*** Begin section ***
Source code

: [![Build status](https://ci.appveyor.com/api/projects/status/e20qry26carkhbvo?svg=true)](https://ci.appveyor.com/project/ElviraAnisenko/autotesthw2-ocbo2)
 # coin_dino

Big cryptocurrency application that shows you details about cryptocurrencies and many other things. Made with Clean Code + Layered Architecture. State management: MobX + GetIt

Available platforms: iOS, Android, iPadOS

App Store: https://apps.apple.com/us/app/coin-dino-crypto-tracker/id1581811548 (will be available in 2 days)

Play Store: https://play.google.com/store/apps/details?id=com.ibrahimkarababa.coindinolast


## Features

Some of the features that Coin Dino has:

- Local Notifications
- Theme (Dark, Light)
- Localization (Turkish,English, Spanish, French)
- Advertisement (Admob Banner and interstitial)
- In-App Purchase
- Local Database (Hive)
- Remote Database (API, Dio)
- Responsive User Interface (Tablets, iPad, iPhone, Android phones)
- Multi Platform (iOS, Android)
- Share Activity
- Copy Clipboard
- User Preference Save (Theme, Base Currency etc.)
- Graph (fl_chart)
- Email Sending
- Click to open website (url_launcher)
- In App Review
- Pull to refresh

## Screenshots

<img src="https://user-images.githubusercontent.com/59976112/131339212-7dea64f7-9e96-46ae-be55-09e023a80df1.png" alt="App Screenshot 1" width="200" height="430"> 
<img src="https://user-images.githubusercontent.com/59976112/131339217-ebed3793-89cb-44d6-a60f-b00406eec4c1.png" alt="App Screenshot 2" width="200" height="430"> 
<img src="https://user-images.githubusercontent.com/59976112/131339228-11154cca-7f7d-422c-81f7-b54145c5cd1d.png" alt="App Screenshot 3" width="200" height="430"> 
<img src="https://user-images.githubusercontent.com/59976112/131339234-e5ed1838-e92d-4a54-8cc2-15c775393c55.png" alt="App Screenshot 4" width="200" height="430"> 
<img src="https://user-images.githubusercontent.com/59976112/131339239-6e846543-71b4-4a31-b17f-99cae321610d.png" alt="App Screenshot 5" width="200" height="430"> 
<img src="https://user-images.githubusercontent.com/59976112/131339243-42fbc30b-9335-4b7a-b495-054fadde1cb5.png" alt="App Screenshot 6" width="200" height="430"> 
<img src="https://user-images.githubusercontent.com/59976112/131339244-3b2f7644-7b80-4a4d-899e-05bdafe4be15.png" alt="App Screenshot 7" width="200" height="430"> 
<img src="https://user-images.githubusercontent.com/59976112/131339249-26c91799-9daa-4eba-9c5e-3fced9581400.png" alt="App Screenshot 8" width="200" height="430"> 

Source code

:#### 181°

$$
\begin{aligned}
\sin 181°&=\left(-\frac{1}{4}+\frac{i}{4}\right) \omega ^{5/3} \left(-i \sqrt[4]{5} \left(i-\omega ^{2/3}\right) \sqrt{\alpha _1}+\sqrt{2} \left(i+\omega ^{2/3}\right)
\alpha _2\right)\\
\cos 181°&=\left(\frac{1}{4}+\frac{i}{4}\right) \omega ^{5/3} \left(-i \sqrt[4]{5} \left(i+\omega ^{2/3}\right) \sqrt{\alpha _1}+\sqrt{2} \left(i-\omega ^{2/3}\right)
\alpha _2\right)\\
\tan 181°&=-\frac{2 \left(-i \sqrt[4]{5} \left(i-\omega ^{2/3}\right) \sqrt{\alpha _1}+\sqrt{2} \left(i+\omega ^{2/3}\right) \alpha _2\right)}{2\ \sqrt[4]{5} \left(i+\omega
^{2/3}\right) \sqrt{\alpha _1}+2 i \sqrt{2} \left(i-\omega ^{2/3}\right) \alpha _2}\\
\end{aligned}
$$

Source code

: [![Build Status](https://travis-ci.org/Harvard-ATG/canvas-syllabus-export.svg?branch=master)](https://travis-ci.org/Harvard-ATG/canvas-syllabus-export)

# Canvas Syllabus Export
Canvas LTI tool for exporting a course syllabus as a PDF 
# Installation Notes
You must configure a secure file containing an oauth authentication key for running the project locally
*** End section ***
(Description of the task)
Going through the listing above, copy out every line that has the string "project".

(Exercise output)
: [![Build status](https://ci.appveyor.com/api/projects/status/e20qry26carkhbvo?svg=true)](https://ci.appveyor.com/project/ElviraAnisenko/autotesthw2-ocbo2)
You must configure a secure file containing an oauth authentication key for running the project locally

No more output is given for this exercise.